Sonntag, 3. Juni 2012

Wetter und so


Heute habe ich, das erste Mal seit ich hier bin, überzeugenden Regen erlebt. Über mehrere Stunden anhaltender, einigermassen dichter Regen. Glücklicherweise ist der Asphalt hier derselbe wie andernorts... Somit ist der Geruch von frischen Regentropfen auf aufgewärmten Strassen auch derselbe. Es gibt nichts das besser riechen könnte in so einem Moment.

Geschneit hat es vor einigen Tagen auch. Und das bei 27 Grad! Schuld daran sind Pappeln die hier so selbstverständlich und zahlreich rumstehen wie in Samoa die Palmen.  Wer vermutet, dass die kriegreichen Zeiten massive Löcher in den Berliner Baumbestand geschlagen haben irrt sich gewaltig. Nirgendwo habe ich in einer Stadt so viele und v.a. so alte Bäume gesehen. Und damit das auch so bleibt, werden Pollen in Form weisser Wattebällchen losgelassen, als gäbe es das Brandenburger Tor von feindlichen Angriffen zu verteidigen.
Apropos Brandenburger Tor: das hat echt was und ist somit mein heutiger Touri-Tipp. Aber nur frühmorgens oder nach 19.30 Uhr hingehen!  


Aber zurück zu den Bäumen. Allergiker sollten sich nicht hindern lassen nach Berlin zu kommen- das sage ich als supersensible Schnupfnase.  Das Zeug wird durch den (fast) permanenten leichten Wind zwar stetig umhergeweht, aber irgendwie bekommt man das kaum zu spüren. Kann das nicht wirklich begründen. Zur Not gibt es ja aber immer Tabletten- und die sind hier ja eh günstiger sind zu kaufen...

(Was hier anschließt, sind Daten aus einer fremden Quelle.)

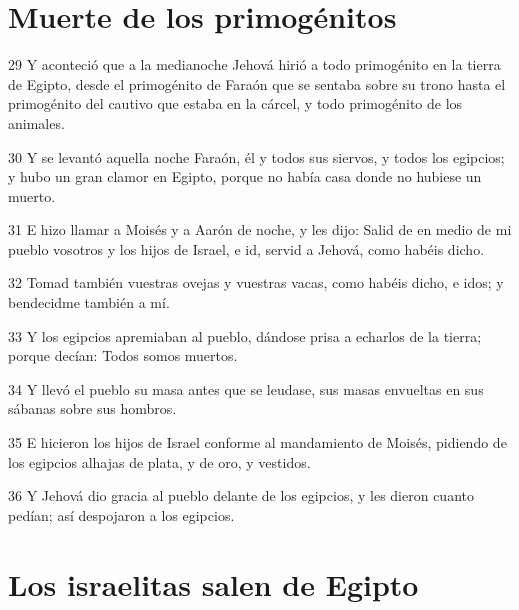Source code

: \section*{Muerte de los primogénitos}

\par 29 Y aconteció que a la medianoche Jehová hirió a todo primogénito en la tierra de Egipto, desde el primogénito de Faraón que se sentaba sobre su trono hasta el primogénito del cautivo que estaba en la cárcel, y todo primogénito de los animales.
\par 30 Y se levantó aquella noche Faraón, él y todos sus siervos, y todos los egipcios; y hubo un gran clamor en Egipto, porque no había casa donde no hubiese un muerto.
\par 31 E hizo llamar a Moisés y a Aarón de noche, y les dijo: Salid de en medio de mi pueblo vosotros y los hijos de Israel, e id, servid a Jehová, como habéis dicho.
\par 32 Tomad también vuestras ovejas y vuestras vacas, como habéis dicho, e idos; y bendecidme también a mí.
\par 33 Y los egipcios apremiaban al pueblo, dándose prisa a echarlos de la tierra; porque decían: Todos somos muertos.
\par 34 Y llevó el pueblo su masa antes que se leudase, sus masas envueltas en sus sábanas sobre sus hombros.
\par 35 E hicieron los hijos de Israel conforme al mandamiento de Moisés, pidiendo de los egipcios alhajas de plata, y de oro, y vestidos.
\par 36 Y Jehová dio gracia al pueblo delante de los egipcios, y les dieron cuanto pedían; así despojaron a los egipcios.

\section*{Los israelitas salen de Egipto}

Noch mehr Bäume habe ich an meinem ersten Wochenende ausserhalb Berlins erlebt. Für einen Tag in die Suburbs, das Berliner Umland. 20 Minuten Autofahrt von Kreuzberg quer durch Mitte, entlang Hitlers Siegesallee bis zum Sacrowersee. Kaum vorstellbar dass das hier am Rande einer Grossstadt liegt und nicht mindestens 500km weitab von Wohngebiet.... Ich bin echt baff. So viele Wälder und so viel Wasser hätte ich trotz ‚Vorwarnung’ meines Lokalguides nicht erwartet. Das volle Programm: Seen, Bäume, Kuckucksgedüdel. 




Natur ist hier übrigens ein grosses Thema. Der Vergänglichkeit ihrer nimmt sich folgendes Projekt an. Ziemlich eindrücklich meine ich. www.carbonvirgin.com


Die immer gleiche Pfütze über eine Woche hinweg.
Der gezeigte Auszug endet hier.